If indeed I had a list, one thing was ticked off last night. "See Robbie Williams Live" would not be on everyone's list, although, going by the numbers present, it was on a few (thousand).
Having been of scornful age when Take That were first around, my Robbie-love grew slowly and quietly. I probably would never have got to see him but for a wonderful opportunity kindly offered by a new friend, P. I bought her old iPod and the rest is history.
The Roi Baudoin stadium is on the site of the old Heysel/Heizel stadium and is the size of a village. We found this out by having to walk around it to find the box office. Staff were cheerful and helpful; signs non-existent.
After a bit of Olly Murs (good on the boy, he done good, and various other footballisms), RW appeared as a tiny and sparkling action figure at the top of his stage set, about a hundred feet up. He then zipwired down to the stage, landing far more elegantly than I ever have. More of that inelegance later. He said
"I'm Robbie Fuckin' Williams and for the next two hours your arse is mine". Leaving aside how he could possibly handle that many arses in two hours, it's a greeting I might try employing in future.

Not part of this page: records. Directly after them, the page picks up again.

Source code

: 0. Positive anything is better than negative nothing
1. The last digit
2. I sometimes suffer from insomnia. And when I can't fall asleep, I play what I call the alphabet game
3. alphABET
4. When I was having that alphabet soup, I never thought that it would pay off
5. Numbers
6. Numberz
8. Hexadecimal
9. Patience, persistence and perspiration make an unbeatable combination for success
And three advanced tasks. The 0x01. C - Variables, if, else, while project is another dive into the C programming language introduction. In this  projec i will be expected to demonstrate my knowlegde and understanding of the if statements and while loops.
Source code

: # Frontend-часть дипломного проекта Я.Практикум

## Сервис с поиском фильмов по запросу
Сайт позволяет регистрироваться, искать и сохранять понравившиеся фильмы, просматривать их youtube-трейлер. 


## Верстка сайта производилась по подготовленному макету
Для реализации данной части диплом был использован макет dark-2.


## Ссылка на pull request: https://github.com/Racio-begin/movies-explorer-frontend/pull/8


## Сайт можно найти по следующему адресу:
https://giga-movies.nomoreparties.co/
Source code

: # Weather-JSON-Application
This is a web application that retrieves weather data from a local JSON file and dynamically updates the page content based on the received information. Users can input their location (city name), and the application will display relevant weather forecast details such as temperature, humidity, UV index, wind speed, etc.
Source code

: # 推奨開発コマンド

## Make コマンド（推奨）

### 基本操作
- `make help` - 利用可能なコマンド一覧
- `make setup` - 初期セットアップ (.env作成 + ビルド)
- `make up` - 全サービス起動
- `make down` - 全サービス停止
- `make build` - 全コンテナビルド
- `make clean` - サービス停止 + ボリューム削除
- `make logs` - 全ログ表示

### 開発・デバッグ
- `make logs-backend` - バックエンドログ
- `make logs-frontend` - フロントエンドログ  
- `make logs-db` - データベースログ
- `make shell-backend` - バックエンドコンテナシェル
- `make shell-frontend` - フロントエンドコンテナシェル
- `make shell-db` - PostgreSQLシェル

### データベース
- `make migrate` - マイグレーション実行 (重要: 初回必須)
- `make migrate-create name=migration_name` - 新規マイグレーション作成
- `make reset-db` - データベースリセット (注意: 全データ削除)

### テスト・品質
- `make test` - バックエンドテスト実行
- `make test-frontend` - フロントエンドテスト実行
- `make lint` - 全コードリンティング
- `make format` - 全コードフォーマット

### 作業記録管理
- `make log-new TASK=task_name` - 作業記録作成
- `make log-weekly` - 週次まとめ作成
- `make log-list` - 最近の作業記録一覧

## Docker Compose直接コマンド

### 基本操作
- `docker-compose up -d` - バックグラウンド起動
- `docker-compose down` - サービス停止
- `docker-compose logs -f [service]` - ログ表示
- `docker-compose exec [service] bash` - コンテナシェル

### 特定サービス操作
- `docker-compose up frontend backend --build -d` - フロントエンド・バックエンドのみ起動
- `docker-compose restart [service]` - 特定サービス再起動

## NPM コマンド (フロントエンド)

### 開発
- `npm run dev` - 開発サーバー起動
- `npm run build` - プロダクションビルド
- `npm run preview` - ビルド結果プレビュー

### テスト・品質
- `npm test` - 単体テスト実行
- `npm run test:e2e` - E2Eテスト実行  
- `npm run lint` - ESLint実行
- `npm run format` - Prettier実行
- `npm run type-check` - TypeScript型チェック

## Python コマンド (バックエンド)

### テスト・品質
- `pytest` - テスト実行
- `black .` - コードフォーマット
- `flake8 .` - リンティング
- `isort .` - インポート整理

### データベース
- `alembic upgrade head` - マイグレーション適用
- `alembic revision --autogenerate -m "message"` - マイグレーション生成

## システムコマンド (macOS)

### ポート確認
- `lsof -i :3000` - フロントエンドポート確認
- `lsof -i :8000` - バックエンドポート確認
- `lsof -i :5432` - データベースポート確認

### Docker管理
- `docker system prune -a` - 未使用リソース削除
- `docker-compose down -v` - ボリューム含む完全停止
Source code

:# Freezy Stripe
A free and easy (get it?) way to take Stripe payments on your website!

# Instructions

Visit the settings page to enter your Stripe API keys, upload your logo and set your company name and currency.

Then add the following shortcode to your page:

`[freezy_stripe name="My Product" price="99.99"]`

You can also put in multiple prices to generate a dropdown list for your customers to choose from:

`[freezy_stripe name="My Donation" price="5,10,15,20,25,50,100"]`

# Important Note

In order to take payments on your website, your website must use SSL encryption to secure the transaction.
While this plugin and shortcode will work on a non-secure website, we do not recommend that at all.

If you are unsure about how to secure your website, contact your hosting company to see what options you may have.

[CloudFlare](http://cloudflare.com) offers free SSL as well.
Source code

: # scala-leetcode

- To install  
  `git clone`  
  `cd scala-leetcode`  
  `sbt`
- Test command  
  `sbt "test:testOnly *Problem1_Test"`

He really did give us two solid hours of Rob. I won't go all fangirl on you but he was by turns arrogant, funny, brilliant, entertaining, funny, arrogant, and brilliant. All the cheesy things about him apply in wheel-of-brie-size amounts but it somehow works. He can do it all - big stagy numbers like a beefed-up Artful Dodger, simple acoustic numbers that showed his rather lovely voice, and everything in between. OK, at times he comes over a bit Saturday night variety, but I can ignore that. He did a spontaneous Jimmy Savile impression which was immediately and amusingly regretted. (When I say impression, he didn't fiddle with under-age girls, you understand.)
Anyway, to the end. I've always hated "Angels". It's one of those songs everyone knows the words to as if absorbed by osmosis. When people do it on talent shows I go and make some tea. It's trite, mawkish and dull. Try singing it along with 42, 000 other people in the dark, with the scintillance of camera flashes and the tiny light windows of smartphones held above the heads of the standing crowd below. I don't know about you but I've never sung
a capella with 42, 000 people. Words which had always seemed a bit rubbish felt like an anthem. And I must admit that singing "I have been told that salvation lets their wings unfold" made a tear run out of my left eye. This old cynic felt something magical happen.
Things not to try again:
1. You may, at 51, be able to wriggle out of the barrier in front of you to get to the loo without a row of people getting up. You may not be able to get back in that way without looking extremely daft.
2. You may, at 51, be able to duck under car park barriers but please note, if you are wearing a back-pack which meets with the STOP sign on the barrier, you may end up sprawled on the floor.
By the way, these newspaper reports about RW being a chubster these days - he's naturally quite a chunky bloke. In another life he could probably have been a bouncer. But you need to be quite fit to perform for two hours without a break, so up yours Daily Mail.